The first app I will explore is Snapchat.

Snapchat was created in April of 2011 by college students, similar to Facebook. The purpose is to share pictures and videos, which disappear after a user sets a time limit, as they discuss in their FAQs on their website.

According to Snapchat itself, “Snapchat lets you easily talk with friends, view Live Stories from around the world, and explore news in Discover. Life’s more fun when you live in the moment!

It has gained in popularity since its launch and a reported 187 million daily active users.

Along with its popularity came scrutiny. In 2013, a mere two years after its launch, Forbes was already warning parents of the potential issues regarding privacy and sexting.

A side note about this picture: a student discovered my ECI blog and was concerned for my internet safety because I had posted a picture of my Snapcode. I assured them that I had doctored my picture by adding random dots in Paint and was safe from random people adding me on Snapchat. Students are more aware of privacy and safety online than we give them credit for, sometimes.

I currently use Snapchat as a communication tool with my family and friends. I enjoy the fact that it doesn’t last and I don’t have to worry about producing the perfect Instagram shot. I can be my imperfect self.

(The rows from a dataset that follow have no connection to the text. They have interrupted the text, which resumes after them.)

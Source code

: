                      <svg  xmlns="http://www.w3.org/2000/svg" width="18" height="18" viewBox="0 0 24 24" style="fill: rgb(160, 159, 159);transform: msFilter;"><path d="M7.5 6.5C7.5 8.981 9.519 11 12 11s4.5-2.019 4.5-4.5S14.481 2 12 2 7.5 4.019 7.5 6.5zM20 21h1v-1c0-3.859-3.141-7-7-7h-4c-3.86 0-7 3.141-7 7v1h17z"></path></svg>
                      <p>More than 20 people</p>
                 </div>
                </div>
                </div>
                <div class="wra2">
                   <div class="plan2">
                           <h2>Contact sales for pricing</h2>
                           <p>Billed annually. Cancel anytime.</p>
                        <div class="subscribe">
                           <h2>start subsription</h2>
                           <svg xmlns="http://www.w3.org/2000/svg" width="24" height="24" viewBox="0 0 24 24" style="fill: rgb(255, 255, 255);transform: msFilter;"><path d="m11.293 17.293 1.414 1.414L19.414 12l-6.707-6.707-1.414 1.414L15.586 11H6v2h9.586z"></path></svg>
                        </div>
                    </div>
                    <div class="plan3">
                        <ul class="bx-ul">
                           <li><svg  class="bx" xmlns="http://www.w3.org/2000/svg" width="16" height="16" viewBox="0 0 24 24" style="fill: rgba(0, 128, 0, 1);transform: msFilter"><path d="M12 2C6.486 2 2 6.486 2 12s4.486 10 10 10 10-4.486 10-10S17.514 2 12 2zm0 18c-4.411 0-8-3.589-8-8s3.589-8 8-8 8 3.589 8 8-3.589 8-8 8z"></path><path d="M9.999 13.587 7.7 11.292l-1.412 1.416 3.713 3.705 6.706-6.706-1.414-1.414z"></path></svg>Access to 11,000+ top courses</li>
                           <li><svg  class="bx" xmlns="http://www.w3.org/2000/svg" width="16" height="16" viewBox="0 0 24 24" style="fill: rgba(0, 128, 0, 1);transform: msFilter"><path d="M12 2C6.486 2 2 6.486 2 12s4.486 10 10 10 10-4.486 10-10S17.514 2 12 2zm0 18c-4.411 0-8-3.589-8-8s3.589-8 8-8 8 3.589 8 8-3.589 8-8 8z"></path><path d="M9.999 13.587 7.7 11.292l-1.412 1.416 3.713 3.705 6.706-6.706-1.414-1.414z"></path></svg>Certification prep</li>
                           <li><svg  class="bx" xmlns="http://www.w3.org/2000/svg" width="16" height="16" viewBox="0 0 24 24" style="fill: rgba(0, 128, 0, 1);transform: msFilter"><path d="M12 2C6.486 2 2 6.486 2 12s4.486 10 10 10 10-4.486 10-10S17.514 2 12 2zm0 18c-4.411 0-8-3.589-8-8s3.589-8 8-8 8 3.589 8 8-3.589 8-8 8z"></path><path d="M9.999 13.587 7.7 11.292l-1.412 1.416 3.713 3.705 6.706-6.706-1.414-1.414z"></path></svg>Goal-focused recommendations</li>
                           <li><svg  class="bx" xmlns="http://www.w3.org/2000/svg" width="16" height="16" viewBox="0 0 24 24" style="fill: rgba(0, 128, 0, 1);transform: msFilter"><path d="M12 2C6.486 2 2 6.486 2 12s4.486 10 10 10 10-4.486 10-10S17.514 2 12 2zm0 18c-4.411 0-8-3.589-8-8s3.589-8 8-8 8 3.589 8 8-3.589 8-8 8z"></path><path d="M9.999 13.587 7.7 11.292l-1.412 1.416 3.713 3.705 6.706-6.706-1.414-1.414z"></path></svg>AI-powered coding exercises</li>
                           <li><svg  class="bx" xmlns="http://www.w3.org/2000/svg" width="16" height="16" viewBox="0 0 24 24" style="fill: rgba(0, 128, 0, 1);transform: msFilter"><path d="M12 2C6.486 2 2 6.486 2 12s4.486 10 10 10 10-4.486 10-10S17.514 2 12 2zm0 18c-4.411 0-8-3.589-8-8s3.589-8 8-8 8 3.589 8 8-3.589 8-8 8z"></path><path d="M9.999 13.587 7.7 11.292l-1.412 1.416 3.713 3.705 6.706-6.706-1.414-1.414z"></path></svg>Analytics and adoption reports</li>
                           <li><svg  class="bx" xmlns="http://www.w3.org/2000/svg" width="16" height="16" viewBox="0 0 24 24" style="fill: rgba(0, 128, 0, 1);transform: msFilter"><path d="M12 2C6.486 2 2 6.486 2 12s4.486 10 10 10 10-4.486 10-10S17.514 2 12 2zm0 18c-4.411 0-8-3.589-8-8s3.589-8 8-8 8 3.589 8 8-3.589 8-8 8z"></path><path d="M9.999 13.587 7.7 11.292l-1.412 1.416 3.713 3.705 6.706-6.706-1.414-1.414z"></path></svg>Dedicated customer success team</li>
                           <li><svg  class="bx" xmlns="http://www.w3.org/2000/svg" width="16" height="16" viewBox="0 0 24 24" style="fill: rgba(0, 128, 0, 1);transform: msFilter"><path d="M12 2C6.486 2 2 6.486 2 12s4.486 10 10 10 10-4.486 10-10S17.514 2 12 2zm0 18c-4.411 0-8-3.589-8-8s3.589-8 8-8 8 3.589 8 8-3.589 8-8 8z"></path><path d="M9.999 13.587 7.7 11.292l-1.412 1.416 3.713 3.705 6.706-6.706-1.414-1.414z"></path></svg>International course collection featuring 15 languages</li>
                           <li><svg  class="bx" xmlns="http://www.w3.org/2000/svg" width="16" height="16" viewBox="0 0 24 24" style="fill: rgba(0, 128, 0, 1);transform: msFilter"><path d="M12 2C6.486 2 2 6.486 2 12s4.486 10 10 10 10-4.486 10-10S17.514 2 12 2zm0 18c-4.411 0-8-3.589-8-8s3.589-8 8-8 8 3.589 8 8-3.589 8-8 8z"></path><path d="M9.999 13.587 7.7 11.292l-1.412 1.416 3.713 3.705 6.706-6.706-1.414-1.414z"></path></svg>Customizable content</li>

I hadn’t explored Snapchat’s Terms of Service or Privacy Policy in depth recently and figured since I am an active user, I should know what I had agreed to.

At the very outset, Snapchat warns its users that they are indeed entering a legally binding contract with “Snap Group Limited”.

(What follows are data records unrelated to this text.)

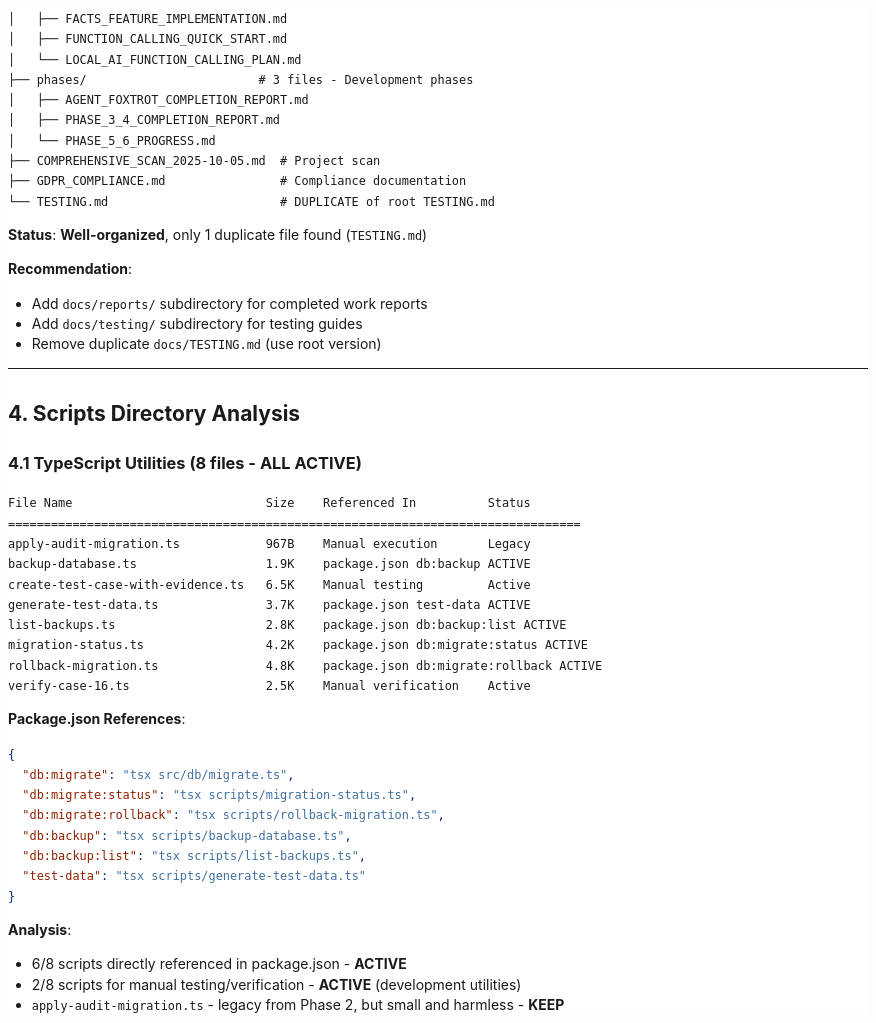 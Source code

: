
 ```
│   ├── FACTS_FEATURE_IMPLEMENTATION.md
│   ├── FUNCTION_CALLING_QUICK_START.md
│   └── LOCAL_AI_FUNCTION_CALLING_PLAN.md
├── phases/                        # 3 files - Development phases
│   ├── AGENT_FOXTROT_COMPLETION_REPORT.md
│   ├── PHASE_3_4_COMPLETION_REPORT.md
│   └── PHASE_5_6_PROGRESS.md
├── COMPREHENSIVE_SCAN_2025-10-05.md  # Project scan
├── GDPR_COMPLIANCE.md                # Compliance documentation
└── TESTING.md                        # DUPLICATE of root TESTING.md
```

**Status**: **Well-organized**, only 1 duplicate file found (`TESTING.md`)

**Recommendation**:
- Add `docs/reports/` subdirectory for completed work reports
- Add `docs/testing/` subdirectory for testing guides
- Remove duplicate `docs/TESTING.md` (use root version)

---

## 4. Scripts Directory Analysis

### 4.1 TypeScript Utilities (8 files - ALL ACTIVE)

```
File Name                           Size    Referenced In          Status
================================================================================
apply-audit-migration.ts            967B    Manual execution       Legacy
backup-database.ts                  1.9K    package.json db:backup ACTIVE
create-test-case-with-evidence.ts   6.5K    Manual testing         Active
generate-test-data.ts               3.7K    package.json test-data ACTIVE
list-backups.ts                     2.8K    package.json db:backup:list ACTIVE
migration-status.ts                 4.2K    package.json db:migrate:status ACTIVE
rollback-migration.ts               4.8K    package.json db:migrate:rollback ACTIVE
verify-case-16.ts                   2.5K    Manual verification    Active
```

**Package.json References**:
```json
{
  "db:migrate": "tsx src/db/migrate.ts",
  "db:migrate:status": "tsx scripts/migration-status.ts",
  "db:migrate:rollback": "tsx scripts/rollback-migration.ts",
  "db:backup": "tsx scripts/backup-database.ts",
  "db:backup:list": "tsx scripts/list-backups.ts",
  "test-data": "tsx scripts/generate-test-data.ts"
}
```

**Analysis**:
- 6/8 scripts directly referenced in package.json - **ACTIVE**
- 2/8 scripts for manual testing/verification - **ACTIVE** (development utilities)
- `apply-audit-migration.ts` - legacy from Phase 2, but small and harmless - **KEEP**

When I polled my students regarding the fact that they’ve signed a legal contract with Snapchat, there was a sense of disbelief. My students weren’t aware that the terms of service they glance through (at best) or accept blindly (at worst) were legally binding. They thought these terms of service were just guidelines on how to use the product or what they were or were not allowed to do on the app.

Students were also not aware that, while they do still maintain ownership over content, Snapchat may use the content as they wish. As is seen in the TOS, Snapchat retains the right to monetize your image (including your own picture) as they wish and you have no right to any compensation for it.

Snapchat also explicitly references the fact that their product may be used for less than honourable means.

Snapchat’s privacy policy states that they don’t “stockpile” data about and from users as other tech companies do.

However, according to this document (which I highly recommend reading through), Snapchat keeps files for 31 days and these records contain “metadata”, which can include geographical information associated with snaps sent and received as well as the user. It is important to note that these logs are not the actual snaps themselves, but the logs of the snaps (when they were sent, from whom, to whom, if and when they were opened, from where it was sent etc).

If requested by law enforcement, Snapchat can and will preserve information they receive.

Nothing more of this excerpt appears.